驚いた顔の先輩。弓ごと真っ二つに斬りつけた。まさか相手もこの距離をひとっ飛び

するとは思ってなかったのだろう。

「最後は貴女ね」

「こ、凍れ……っ!」

「遅いわ」

相手の魔法の発動がが終わる前に迫ってがら空きの胸に刃を突き立てる。勝負あり、ね。

「試合終了!」

最後の一人が光に包まれて消えたところで試合終了が告げられる。ミアたちがいる方向に振り返ると二人ともこっちを見ている。
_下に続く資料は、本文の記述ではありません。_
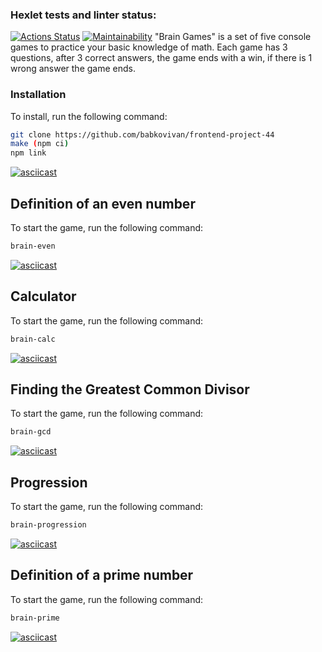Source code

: ### Hexlet tests and linter status:
[![Actions Status](https://github.com/babkovivan/frontend-project-44/workflows/hexlet-check/badge.svg)](https://github.com/babkovivan/frontend-project-44/actions)
[![Maintainability](https://api.codeclimate.com/v1/badges/45ca520a84b0a7d868ad/maintainability)](https://codeclimate.com/github/babkovivan/frontend-project-44/maintainability)
"Brain Games" is a set of five console games to practice your basic knowledge of math. Each game has 3 questions, after 3 correct answers, the game ends with a win, if there is 1 wrong answer the game ends.
### Installation
To install, run the following command:
```bash
git clone https://github.com/babkovivan/frontend-project-44
make (npm ci)
npm link
```
[![asciicast](https://asciinema.org/a/bzXoGX9Rs61Ft4Xvd0QuQQy17.svg)](https://asciinema.org/a/bzXoGX9Rs61Ft4Xvd0QuQQy17)
## Definition of an even number
To start the game, run the following command:
```bash
brain-even
```
[![asciicast](https://asciinema.org/a/Xusn2TNgcrGRpzDv6xXyNIJA1.svg)](https://asciinema.org/a/Xusn2TNgcrGRpzDv6xXyNIJA1)
## Calculator
To start the game, run the following command:
```bash
brain-calc
```
[![asciicast](https://asciinema.org/a/q0n6V8Y8ZtAnj8XRWB29Y11rE.svg)](https://asciinema.org/a/q0n6V8Y8ZtAnj8XRWB29Y11rE)
## Finding the Greatest Common Divisor
To start the game, run the following command:
```bash
brain-gcd
```
[![asciicast](https://asciinema.org/a/jx6RrH8R85RMThMkUWdnHnN1k.svg)](https://asciinema.org/a/jx6RrH8R85RMThMkUWdnHnN1k)
## Progression
To start the game, run the following command:
```bash
brain-progression
```
[![asciicast](https://asciinema.org/a/fbnG3eENcilcXMqzV87eMAlse.svg)](https://asciinema.org/a/fbnG3eENcilcXMqzV87eMAlse)
## Definition of a prime number
To start the game, run the following command:
```bash
brain-prime
```
[![asciicast](https://asciinema.org/a/omE8SWCcmqeeOm7urcVof0uab.svg)](https://asciinema.org/a/omE8SWCcmqeeOm7urcVof0uab)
今回の試合で三人を一人で殲滅できたことだしミアとレイも私に惚れるに違いない。ロベリアもノアもエトラも私の事を大好きになったわね間違いない。

「ふふっ」

そうだ、せっかくだし彼女たちに皇女たる私の笑顔をあげちゃおう。きっと喜ぶ。



「え、エイリーン。すごいわね」

「一人で三人を倒しちゃうなんて……」

試合から戻ったところでエイリーンに駆けよって声をかける。

「ふふっ。そうでしょ」

「強くて可憐だったわ。ほんとに素敵だった」

ぎゅっと手を握って彼女の目を見て伝える。巫女さんのように、華麗に攻撃をいなしながら舞っているようだった。思わず口を開けて見入ってしまうくらいの神々しさ、と言うべきものだったかもしれない。

「と、当然よね!」

珍しく頬をほんのり染めながらぷいっと斜めを向いてしまうエイリーン。私の気持ち、伝わっただろうか。

「姉様ったらまた人の事を誑かして……」

ぼそっと妹が何か言っていたけど聞き取れない。ほんのり私をジト目で見つめている気もする。

「三人とも、一旦出るように」

咳払いを一つした審判の先生に注意をされてしまう。

「あ、申し訳ありません」

「行きましょう姉様、エイリーンさん」

「そ、そうね」

一旦休憩のためのスペースに戻る。いつの間にか三人で手をつなぎながら仲良く帰っていた。私を真ん中にして。